The rain-loaded skies had made the kitchen unnaturally dark, and she flicked on several sets of lights, waiting as they stuttered into life. She propped her umbrella against the door, filled the kettle and removed her shoes, placing them against the stove, and wondering whether she should put shoe-trees in them to stop them shrinking. Rosemary's cat was sleeping, stretched out motionless, beside them, and Vivi placed her hand against its neck, just to check it was still alive. These days, you could never be sure. She was afraid that when it did die it might be there for several days before anyone noticed.
She pulled the teapot out of the cupboard, filled it with hot water, and left it on the tray to warm while she got out two cups and saucers. Left to herself, she would have used a mug, but Rosemary liked to do things formally even when it was just the two of them, and she was feeling generous enough to indulge her these days.
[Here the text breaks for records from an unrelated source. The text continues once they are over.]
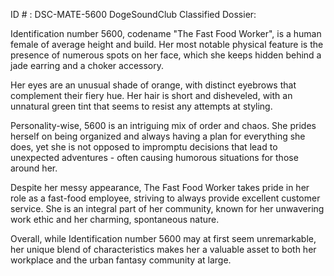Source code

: ID # : DSC-MATE-5600
DogeSoundClub Classified Dossier:

Identification number 5600, codename "The Fast Food Worker", is a human female of average height and build. Her most notable physical feature is the presence of numerous spots on her face, which she keeps hidden behind a jade earring and a choker accessory.

Her eyes are an unusual shade of orange, with distinct eyebrows that complement their fiery hue. Her hair is short and disheveled, with an unnatural green tint that seems to resist any attempts at styling.

Personality-wise, 5600 is an intriguing mix of order and chaos. She prides herself on being organized and always having a plan for everything she does, yet she is not opposed to impromptu decisions that lead to unexpected adventures - often causing humorous situations for those around her.

Despite her messy appearance, The Fast Food Worker takes pride in her role as a fast-food employee, striving to always provide excellent customer service. She is an integral part of her community, known for her unwavering work ethic and her charming, spontaneous nature.

Overall, while Identification number 5600 may at first seem unremarkable, her unique blend of characteristics makes her a valuable asset to both her workplace and the urban fantasy community at large.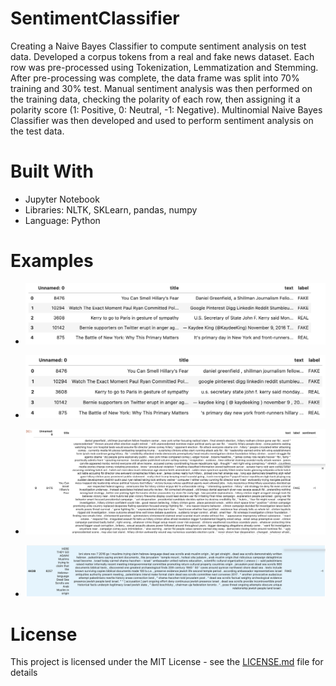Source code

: # SentimentClassifier
Creating a Naive Bayes Classifier to compute sentiment analysis on test data. Developed a corpus tokens from a real and fake news dataset. Each row was pre-processed using Tokenization, Lemmatization and Stemming. After pre-processing was complete, the data frame was split into 70% training and 30% test. Manual sentiment analysis was then performed on the training data, checking the polarity of each row, then assigning it a polarity score (1: Positive, 0: Neutral, -1: Negative). Multinomial Naive Bayes Classifier was then developed and used to perform sentiment analysis on the test data. 


# Built With
 
* Jupyter Notebook
* Libraries: NLTK, SKLearn, pandas, numpy
* Language: Python

# Examples

* ![Pre-processed Text](images/pre-processed.png)

* ![Post-processed Text](images/post-processed.png)

* ![Manual Sentiment Analysis](images/manual_sentiment.png)

* ![Naive Bayes Classifier Sentiment Analysis](images/naive_bayes.png)


# License

This project is licensed under the MIT License - see the [LICENSE.md](LICENSE.md) file for details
She glanced down at the kitchen diary as she pulled off her jumper and put it over the rail of the stove. Ben had a rugby-club meeting tonight: no doubt he would want to borrow her car again. There was also a reminder from Mrs Cameron that they were in need of some new rubber gloves and shower spray. Thank God for Mrs Cameron, she thought. How did I manage so long without her? How could something so simple effect such a change?
She turned back to the kettle, and began to prepare the tea. 'Rosemary,' she called, towards the annexe, 'would you like a cup of tea?'
The lack of response was not unusual: often Rosemary, through deafness or obstinacy, required several summonses before she would deign to answer, and Vivi knew she had not yet been forgiven for her outburst. But after the third attempt Vivi placed the tea-tray on top of a stove lid, and knocked on the door of the annexe. 'Rosemary?' she said, her ear pressed to the door. Then she pushed down the handle and entered.